The Nissan Cima was the first car to feature Lane Keeping Assist (LKAS), a further development of the lane departure warning system (LDWS), as of 2001. With both of these technologies, integrated video cameras track the road markings and detect any change in the distance to either side of the vehicle. A camera, like the Multi-Function Mono Camera offered by Continental for example, is normally mounted behind the windshield of a car, from where it registers not only lane markings but road signs as well. It is usually concealed in a casing behind the rear-view mirror. If the vehicle threatens to veer out of lane, the lane departure warning system, also offered by Continental, alerts the driver by means of an acoustic or haptic alarm. Depending on the make of car, the steering wheel or the driver’s seat will vibrate, or an acoustic warning will sound, prompting the driver to get the vehicle back on course. According to a study carried out by the German Federal Ministry of Education and Research, these systems can prevent more than half of all accidents caused by straying out of lane.
The LKAS system goes a step further: Lane Keeping Assist can actively intervene to keep the car in lane. Depending on the distance to the curb or median strip, the system intervenes to a different extent – in most cases by electronically amplifying the steering force.
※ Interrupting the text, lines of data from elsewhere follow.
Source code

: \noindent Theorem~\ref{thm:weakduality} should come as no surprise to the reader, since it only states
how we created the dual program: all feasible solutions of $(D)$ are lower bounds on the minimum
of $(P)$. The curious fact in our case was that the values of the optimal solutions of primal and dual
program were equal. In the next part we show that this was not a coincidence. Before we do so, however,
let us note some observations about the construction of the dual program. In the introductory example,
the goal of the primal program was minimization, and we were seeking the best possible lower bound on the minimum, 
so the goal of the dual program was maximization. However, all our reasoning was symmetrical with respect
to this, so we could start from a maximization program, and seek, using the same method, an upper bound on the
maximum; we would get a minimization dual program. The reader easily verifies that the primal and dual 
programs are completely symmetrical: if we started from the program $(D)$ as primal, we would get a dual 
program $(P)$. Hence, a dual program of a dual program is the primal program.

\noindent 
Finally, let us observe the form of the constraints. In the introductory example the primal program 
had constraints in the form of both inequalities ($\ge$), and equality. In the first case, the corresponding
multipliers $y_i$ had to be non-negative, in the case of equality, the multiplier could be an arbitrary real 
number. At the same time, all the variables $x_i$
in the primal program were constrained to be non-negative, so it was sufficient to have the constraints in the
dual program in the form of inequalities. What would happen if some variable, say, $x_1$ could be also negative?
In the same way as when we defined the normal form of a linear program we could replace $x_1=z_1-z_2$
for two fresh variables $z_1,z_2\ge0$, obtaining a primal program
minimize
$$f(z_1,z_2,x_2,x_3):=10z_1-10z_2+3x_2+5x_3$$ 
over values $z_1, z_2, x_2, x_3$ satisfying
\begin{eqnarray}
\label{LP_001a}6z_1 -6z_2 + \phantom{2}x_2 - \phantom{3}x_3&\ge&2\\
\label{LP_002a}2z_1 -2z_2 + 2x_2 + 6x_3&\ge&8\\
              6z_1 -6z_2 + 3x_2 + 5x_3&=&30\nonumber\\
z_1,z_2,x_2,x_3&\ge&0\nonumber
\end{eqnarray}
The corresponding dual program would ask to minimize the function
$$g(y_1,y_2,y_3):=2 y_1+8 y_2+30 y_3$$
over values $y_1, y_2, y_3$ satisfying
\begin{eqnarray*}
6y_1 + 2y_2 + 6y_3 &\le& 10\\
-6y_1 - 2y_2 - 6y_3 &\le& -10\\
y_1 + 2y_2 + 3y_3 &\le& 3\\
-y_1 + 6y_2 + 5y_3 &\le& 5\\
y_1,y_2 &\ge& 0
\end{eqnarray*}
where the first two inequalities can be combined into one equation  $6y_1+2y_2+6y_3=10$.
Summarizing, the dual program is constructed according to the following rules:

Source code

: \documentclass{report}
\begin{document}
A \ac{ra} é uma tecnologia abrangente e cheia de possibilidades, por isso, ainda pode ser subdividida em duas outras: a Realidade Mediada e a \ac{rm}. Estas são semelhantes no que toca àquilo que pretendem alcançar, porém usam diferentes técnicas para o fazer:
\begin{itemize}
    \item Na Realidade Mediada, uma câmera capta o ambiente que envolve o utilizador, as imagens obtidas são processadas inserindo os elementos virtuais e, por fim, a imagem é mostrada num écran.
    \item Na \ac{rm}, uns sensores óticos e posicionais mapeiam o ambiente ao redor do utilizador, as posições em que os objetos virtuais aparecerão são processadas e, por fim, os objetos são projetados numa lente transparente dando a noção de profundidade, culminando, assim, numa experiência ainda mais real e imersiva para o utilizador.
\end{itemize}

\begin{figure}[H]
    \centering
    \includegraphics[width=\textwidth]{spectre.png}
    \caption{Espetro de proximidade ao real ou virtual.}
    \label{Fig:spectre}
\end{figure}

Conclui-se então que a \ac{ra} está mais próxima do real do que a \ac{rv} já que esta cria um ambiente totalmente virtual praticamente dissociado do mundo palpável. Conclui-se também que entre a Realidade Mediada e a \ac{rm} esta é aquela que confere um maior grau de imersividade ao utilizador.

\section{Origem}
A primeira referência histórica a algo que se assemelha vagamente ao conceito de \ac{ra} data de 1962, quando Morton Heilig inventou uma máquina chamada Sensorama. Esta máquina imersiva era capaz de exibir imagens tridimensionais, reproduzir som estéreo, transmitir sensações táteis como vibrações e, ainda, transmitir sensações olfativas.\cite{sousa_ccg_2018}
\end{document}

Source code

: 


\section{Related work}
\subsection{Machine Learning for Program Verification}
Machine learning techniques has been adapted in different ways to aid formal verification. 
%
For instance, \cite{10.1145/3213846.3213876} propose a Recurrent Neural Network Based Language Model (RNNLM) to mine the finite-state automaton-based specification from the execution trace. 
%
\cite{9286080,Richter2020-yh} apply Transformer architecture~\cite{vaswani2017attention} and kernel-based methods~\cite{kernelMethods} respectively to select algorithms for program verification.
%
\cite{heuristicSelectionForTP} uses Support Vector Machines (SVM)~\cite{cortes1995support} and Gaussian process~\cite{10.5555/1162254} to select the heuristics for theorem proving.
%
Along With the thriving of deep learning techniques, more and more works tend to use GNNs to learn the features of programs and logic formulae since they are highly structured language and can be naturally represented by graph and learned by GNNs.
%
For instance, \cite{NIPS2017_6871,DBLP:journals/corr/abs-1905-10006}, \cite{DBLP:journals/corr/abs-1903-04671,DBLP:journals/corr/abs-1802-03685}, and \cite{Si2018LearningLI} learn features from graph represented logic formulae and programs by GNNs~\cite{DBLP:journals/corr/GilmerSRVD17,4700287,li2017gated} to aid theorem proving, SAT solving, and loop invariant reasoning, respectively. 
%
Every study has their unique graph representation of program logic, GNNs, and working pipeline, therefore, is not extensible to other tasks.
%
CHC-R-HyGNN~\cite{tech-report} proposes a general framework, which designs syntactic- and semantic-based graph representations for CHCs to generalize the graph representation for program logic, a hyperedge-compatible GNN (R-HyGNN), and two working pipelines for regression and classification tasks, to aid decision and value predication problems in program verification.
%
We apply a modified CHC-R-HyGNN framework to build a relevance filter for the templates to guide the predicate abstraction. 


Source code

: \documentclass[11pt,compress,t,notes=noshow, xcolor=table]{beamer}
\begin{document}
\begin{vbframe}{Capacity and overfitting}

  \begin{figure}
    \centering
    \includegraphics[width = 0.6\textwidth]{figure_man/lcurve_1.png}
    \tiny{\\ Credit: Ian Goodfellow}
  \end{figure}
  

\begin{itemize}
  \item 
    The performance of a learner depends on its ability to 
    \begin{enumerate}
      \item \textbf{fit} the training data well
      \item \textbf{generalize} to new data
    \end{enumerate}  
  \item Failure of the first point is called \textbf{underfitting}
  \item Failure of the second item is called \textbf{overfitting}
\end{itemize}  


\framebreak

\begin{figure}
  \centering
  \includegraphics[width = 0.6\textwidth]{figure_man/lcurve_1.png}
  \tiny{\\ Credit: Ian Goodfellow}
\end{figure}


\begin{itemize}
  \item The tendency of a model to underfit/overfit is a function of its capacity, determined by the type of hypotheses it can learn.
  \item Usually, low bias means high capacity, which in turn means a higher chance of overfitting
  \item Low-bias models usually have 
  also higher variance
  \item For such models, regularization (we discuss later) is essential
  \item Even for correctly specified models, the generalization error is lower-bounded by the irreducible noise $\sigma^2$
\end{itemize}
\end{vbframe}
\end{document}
Audi for example offers Active Lane Assist for its A6 mid-series sedan, which uses image processing software to evaluate the data from the on-board camera and then eases the car back on course with discreet steering interventions. If a lane marking is crossed, by way of additional warning the steering wheel starts to vibrate. The lane keeping assistants in the Ford Focus or the Lexus LS, for example, work in a similar way.
Lane keeping systems can normally be used at speeds of 60 to 180 km/h and must be activated by the driver. Internal algorithms determine whether the person behind the wheel is alert and attentive. If not, the systems first give the driver a warning and then switch themselves off; this ensures that the responsibility remains with the driver. Also, the camera-based systems only work when the windshield is clean and the road markings are clearly visible. For this reason, Mercedes combines its camera-based Steering Assist with a radar system that is activated when another vehicle is driving in front, which it then tracks. Citroën does without cameras, and since 2004 has used infrared sensors that detect road markings and trigger a warning signal for the driver.
Whether it be cameras, sensors or radar, all of these technologies can make our roads safer. After all, according to the German Federal Statistical Office, one third of accidents occurring outside built-up areas are the result of vehicles “veering off the road”. Lane Keeping Assist can help eliminate this type of accident – not least after a long, tiring day at work.